Microsoft has issued a new antifraud certificate feature for Windows systems that checks the authenticity of certificates issued by the software giant to speed the process of removing revoked certificates. The new feature was released along with the company’s June 2012 Patch Tuesday round of updates.
The new method should make that process faster, simpler and in the end provide better protections for Windows users.
Andrew Storms, director of security operations, nCircle
Digital certificates are issued by software vendors as a mechanism to validate the authenticity of the software. The update is in response to the Flame malware toolkit, which used fraudulent Microsoft certificates to spoof the Windows Update mechanism on Windows systems. Researchers have been dissecting Flame and its various components since it was detected on Windows systems in Iran and other countries in the Middle East and North Africa. The latest analysis ties the malware toolkit to the authors of Stuxnet, believed to have been part of a joint U.S.-Israeli operation.
Microsoft said the automatic update feature works on Windows Vista and Windows 7 systems. It checks daily for updated information about certificates that are no longer trustworthy, said Microsoft spokesperson Angela Gunn. Changes to the Microsoft Untrusted Certificate Store were done manually, lengthening the time revoked certificates could be used by attackers, according to Microsoft.

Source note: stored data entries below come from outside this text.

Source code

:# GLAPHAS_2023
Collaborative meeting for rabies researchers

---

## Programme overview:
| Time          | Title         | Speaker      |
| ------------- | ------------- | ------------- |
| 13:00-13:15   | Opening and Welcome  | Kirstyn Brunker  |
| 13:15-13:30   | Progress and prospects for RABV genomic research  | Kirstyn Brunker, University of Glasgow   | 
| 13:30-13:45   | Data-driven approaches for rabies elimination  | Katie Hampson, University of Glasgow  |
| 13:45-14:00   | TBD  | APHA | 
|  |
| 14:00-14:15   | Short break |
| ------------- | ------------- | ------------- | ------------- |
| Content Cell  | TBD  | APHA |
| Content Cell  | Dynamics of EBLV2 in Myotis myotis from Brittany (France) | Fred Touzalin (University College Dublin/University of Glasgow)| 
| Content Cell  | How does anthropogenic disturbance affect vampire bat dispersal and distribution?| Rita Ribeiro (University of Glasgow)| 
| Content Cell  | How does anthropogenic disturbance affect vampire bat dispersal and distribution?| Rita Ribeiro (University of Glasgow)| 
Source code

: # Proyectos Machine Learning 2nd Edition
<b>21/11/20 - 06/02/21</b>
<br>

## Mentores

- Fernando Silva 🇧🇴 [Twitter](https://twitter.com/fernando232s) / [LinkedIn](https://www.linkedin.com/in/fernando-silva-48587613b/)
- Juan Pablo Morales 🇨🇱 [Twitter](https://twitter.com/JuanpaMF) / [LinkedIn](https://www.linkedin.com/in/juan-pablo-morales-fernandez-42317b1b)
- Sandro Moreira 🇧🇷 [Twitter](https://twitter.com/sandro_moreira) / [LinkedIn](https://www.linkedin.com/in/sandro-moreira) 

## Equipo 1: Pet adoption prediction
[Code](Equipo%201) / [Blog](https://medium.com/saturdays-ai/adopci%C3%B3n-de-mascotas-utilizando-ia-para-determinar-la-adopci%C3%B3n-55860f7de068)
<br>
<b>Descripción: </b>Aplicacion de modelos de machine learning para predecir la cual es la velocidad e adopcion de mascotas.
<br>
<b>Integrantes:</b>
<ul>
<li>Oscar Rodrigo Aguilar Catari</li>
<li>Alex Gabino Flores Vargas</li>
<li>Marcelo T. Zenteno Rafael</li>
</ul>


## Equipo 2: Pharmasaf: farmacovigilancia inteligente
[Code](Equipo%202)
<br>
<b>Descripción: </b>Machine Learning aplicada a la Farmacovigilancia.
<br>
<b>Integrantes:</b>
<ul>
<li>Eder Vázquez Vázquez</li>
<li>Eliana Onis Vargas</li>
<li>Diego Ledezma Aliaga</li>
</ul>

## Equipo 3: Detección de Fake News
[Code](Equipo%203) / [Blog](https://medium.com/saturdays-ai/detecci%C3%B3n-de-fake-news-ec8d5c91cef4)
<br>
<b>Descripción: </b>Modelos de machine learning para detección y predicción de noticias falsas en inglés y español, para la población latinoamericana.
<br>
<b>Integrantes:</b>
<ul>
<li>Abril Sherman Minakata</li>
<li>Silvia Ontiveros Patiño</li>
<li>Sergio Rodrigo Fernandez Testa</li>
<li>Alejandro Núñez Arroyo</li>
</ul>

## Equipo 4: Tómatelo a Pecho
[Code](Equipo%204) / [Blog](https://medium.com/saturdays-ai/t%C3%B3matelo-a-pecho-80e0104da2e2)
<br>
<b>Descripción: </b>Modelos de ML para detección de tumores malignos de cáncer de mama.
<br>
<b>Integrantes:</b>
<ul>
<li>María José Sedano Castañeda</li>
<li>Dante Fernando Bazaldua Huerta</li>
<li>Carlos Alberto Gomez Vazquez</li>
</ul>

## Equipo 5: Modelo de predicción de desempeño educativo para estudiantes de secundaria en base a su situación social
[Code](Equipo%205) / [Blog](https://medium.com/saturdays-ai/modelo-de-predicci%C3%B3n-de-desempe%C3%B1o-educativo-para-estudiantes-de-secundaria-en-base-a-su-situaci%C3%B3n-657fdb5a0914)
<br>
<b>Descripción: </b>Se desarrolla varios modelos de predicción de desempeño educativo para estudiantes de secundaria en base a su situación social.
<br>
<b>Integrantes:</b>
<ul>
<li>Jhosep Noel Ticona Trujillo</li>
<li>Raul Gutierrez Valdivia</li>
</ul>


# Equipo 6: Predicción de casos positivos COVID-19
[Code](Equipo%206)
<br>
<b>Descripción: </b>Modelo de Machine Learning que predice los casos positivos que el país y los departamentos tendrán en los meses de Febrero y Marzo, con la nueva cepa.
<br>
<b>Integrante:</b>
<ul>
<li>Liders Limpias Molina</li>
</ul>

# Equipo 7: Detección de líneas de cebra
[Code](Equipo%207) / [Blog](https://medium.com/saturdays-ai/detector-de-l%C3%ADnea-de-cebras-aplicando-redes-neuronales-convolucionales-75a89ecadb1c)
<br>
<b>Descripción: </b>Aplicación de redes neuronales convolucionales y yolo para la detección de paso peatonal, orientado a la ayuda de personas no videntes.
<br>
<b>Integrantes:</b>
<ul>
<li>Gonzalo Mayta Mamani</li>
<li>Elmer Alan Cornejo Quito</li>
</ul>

Microsoft was in a similar position last year when it and other software vendors were forced to package up and distribute an update to revoke bad certificates after the DigiNotar certificate breach, said Andrew Storms, director of security operations at vulnerability management vendor nCircle
"Packaging up an update, distributing it and waiting for users to install it can be a lengthy and resource intensive process," Storms said. "The new method should make that process faster, simpler and in the end provide better protections for Windows users."

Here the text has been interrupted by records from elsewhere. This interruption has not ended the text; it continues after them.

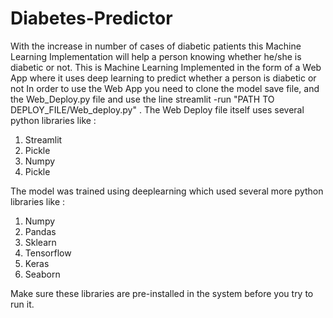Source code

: # Diabetes-Predictor
With the increase in number of cases of diabetic patients this Machine Learning Implementation will help a person knowing whether he/she is diabetic or not.
This is Machine Learning Implemented in the form of a Web App where it uses deep learning to predict whether a person is diabetic or not
In order to use the Web App you need to clone the model save file, and the Web_Deploy.py file and use the line 
streamlit -run "PATH TO DEPLOY_FILE/Web_deploy.py" .
The Web Deploy file itself uses several python libraries like :

1. Streamlit
2. Pickle
3. Numpy
4. Pickle

The model was trained using deeplearning which used several more python libraries like :

1. Numpy
2. Pandas
3. Sklearn
4. Tensorflow
5. Keras
6. Seaborn

Make sure these libraries are pre-installed in the system before you try to run it.
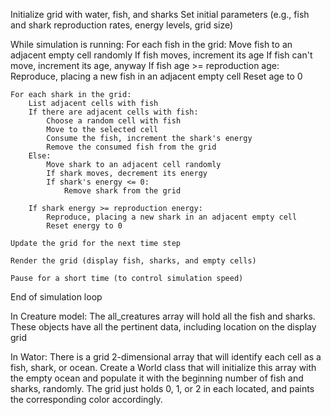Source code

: Initialize grid with water, fish, and sharks
Set initial parameters (e.g., fish and shark reproduction rates, energy levels, grid size)

While simulation is running:
    For each fish in the grid:
        Move fish to an adjacent empty cell randomly
        If fish moves, increment its age
        If fish can't move, increment its age, anyway
        If fish age >= reproduction age:
            Reproduce, placing a new fish in an adjacent empty cell
            Reset age to 0

    For each shark in the grid:
        List adjacent cells with fish
        If there are adjacent cells with fish:
            Choose a random cell with fish
            Move to the selected cell
            Consume the fish, increment the shark's energy
            Remove the consumed fish from the grid
        Else:
            Move shark to an adjacent cell randomly
            If shark moves, decrement its energy
            If shark's energy <= 0:
                Remove shark from the grid

        If shark energy >= reproduction energy:
            Reproduce, placing a new shark in an adjacent empty cell
            Reset energy to 0

    Update the grid for the next time step

    Render the grid (display fish, sharks, and empty cells)

    Pause for a short time (to control simulation speed)

End of simulation loop

In Creature model:
The all_creatures array will hold all the fish and sharks.  These objects have all the pertinent data, including location on the display grid

In Wator:
There is a grid 2-dimensional array that will identify each cell as a fish, shark, or ocean. Create a World class that will initialize this array with the empty ocean and populate it with the beginning number of fish and sharks, randomly.  The grid just holds 0, 1, or 2 in each located, and paints the corresponding color accordingly.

The update adds known fraudulent certificates to the untrusted certificate store by using a certificate trust list that contains either their public key or their signature hash. Enterprise IT administrators should thoroughly test the update before deploying it, said Marcus Carey, a security researcher at Rapid7. “I’m particularly concerned with legacy appliances and systems that could be adversely affected by the change in key length,” Carey said.
Microsoft revoked three of its certificates, issuing an emergency update June 3 affecting all Windows systems. The Flame attackers targeted the encryption protecting the company’s Terminal Server Licensing Service, which allows customers to authorize Remote Desktop services in their enterprise. The service used an older encryption algorithm and provided certificates with the ability to sign code.
Hardening Windows Update
Microsoft is also planning to roll out measures in August to address the encryption algorithm used by its certificates. The update will address how Windows manages certificates that have RSA keys of less than 1024 bits in length, Gunn wrote in the company’s MSRC blog.
The authors of the Flame malware toolkit successfully used a hash collision attack against the software giant’s current crypto implementation, an advanced hacking technique that has only been demonstrated by researchers. The update would block the use of cryptographic keys that are less than 1024 bits, Microsoft said.
The update will affect all currently supported versions of Windows except for the company’s mobile platform. It could potentially cause issues for organizations using the weaker algorithm said nCircle's Storms. “Even Microsoft was still using MD5 as we saw with the hash collision in use for Flame,” he said. “If the update in August is forced then there could be undesirable side affects to enterprise networks.”
Microsoft’s Kurt Hudson, a senior technical writer, warned businesses to prepare for the update in a message describing the RSA key change in the company’s PKI blog.
“To prepare for this update, you should determine whether your organization is currently using keys less than 1024 bits,” he wrote “If it is, then you should take steps to update your cryptographic settings such that keys under 1024 bits are not in use.”